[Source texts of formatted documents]
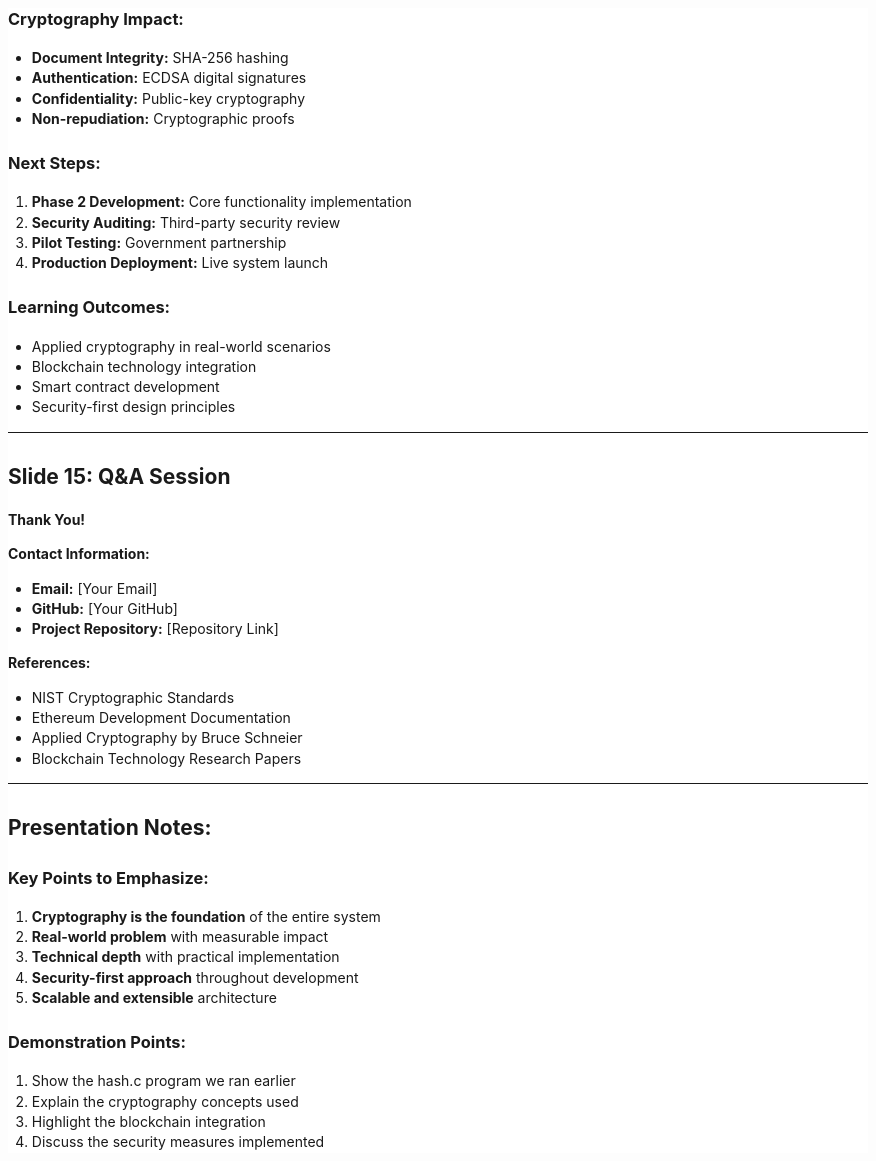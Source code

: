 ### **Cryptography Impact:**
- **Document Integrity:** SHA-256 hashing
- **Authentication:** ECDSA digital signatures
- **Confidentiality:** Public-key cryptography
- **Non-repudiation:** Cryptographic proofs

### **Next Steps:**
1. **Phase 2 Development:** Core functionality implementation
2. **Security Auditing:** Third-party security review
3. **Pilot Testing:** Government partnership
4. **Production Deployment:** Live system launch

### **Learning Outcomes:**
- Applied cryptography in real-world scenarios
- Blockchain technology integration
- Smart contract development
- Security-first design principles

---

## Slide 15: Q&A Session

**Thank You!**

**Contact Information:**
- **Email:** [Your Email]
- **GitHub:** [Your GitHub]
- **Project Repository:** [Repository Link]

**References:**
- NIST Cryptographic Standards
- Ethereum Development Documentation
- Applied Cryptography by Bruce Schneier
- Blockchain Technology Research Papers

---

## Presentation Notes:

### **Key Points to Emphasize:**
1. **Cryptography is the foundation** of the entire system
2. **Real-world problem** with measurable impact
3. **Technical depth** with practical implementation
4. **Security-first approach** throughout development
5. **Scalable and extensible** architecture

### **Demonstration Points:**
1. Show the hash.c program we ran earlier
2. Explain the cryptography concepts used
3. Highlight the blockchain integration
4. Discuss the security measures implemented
* * *
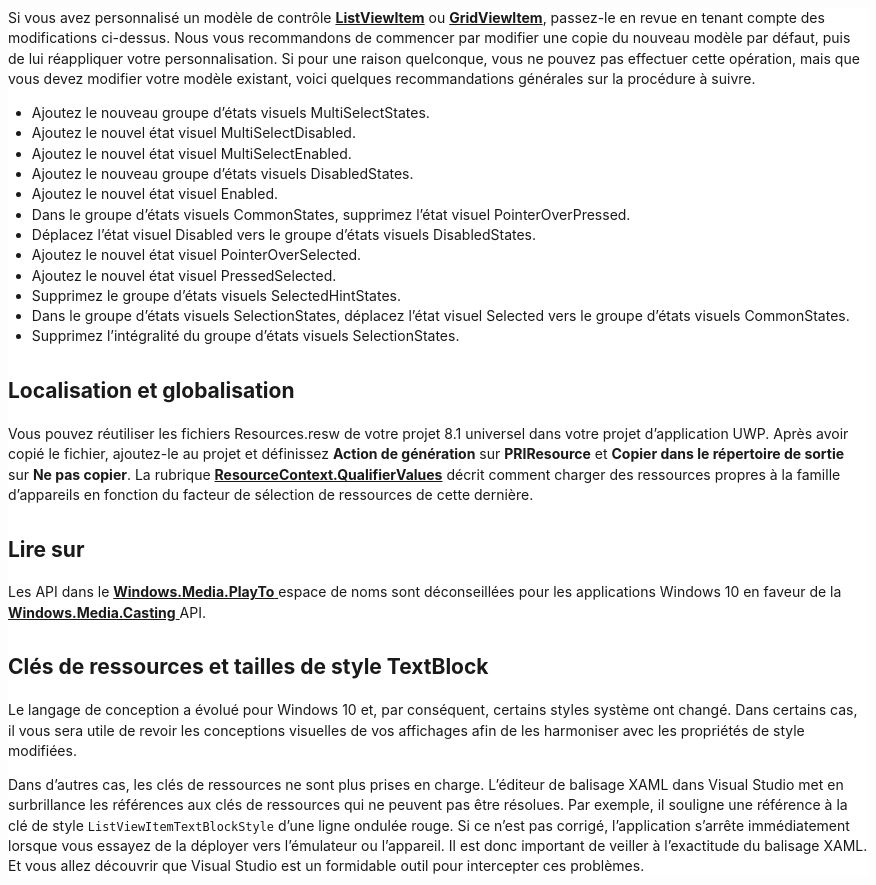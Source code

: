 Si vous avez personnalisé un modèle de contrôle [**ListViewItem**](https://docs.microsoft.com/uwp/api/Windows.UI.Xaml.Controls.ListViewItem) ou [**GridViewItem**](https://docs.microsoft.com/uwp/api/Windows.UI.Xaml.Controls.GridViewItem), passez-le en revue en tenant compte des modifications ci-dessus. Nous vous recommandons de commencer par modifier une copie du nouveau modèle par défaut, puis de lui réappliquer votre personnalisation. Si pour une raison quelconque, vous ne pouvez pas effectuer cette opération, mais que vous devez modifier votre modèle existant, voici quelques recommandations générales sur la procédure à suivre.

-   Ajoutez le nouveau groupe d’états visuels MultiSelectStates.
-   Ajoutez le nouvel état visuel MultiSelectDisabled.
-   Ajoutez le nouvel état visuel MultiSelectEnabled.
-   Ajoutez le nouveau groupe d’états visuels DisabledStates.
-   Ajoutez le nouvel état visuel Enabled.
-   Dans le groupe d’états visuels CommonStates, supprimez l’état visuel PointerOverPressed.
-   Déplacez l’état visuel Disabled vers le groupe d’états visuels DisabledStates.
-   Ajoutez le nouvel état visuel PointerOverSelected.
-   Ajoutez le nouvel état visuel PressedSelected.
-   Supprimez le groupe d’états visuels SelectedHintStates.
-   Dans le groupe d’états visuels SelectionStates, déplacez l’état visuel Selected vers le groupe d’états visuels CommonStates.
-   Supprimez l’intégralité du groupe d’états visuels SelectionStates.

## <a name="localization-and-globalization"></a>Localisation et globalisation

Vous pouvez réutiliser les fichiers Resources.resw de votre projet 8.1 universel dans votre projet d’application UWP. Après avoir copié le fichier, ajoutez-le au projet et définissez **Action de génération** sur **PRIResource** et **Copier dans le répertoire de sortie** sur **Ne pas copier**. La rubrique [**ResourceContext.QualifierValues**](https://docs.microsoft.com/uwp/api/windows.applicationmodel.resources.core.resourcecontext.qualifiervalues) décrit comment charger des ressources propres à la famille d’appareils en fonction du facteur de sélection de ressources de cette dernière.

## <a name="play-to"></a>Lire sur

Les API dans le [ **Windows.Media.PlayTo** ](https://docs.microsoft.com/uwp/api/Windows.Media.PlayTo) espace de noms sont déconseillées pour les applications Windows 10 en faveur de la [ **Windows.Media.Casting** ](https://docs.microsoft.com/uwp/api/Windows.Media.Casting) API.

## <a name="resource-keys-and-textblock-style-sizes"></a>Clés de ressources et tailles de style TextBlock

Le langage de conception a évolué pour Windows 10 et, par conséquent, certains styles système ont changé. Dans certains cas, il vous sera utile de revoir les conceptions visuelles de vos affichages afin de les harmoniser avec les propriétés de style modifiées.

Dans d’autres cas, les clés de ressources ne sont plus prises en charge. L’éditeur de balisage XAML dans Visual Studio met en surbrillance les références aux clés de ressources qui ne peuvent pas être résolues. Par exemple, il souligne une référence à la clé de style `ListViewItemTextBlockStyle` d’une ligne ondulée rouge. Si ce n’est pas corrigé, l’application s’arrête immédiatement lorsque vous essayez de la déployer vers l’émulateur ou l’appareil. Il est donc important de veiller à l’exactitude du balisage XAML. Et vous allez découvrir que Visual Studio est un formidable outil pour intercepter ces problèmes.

> **PROBLEM STATEMENT**
Your reply is to repeat, unchanged, the lines above running from the one with "- **Non-repudiation:** Cryptographic proofs" up to and including the one with "- Applied Cryptography by Bruce Schneier".

> **EXPECTED ANSWER**
- **Non-repudiation:** Cryptographic proofs

### **Next Steps:**
1. **Phase 2 Development:** Core functionality implementation
2. **Security Auditing:** Third-party security review
3. **Pilot Testing:** Government partnership
4. **Production Deployment:** Live system launch

### **Learning Outcomes:**
- Applied cryptography in real-world scenarios
- Blockchain technology integration
- Smart contract development
- Security-first design principles

---

## Slide 15: Q&A Session

**Thank You!**

**Contact Information:**
- **Email:** [Your Email]
- **GitHub:** [Your GitHub]
- **Project Repository:** [Repository Link]

**References:**
- NIST Cryptographic Standards
- Ethereum Development Documentation
- Applied Cryptography by Bruce Schneier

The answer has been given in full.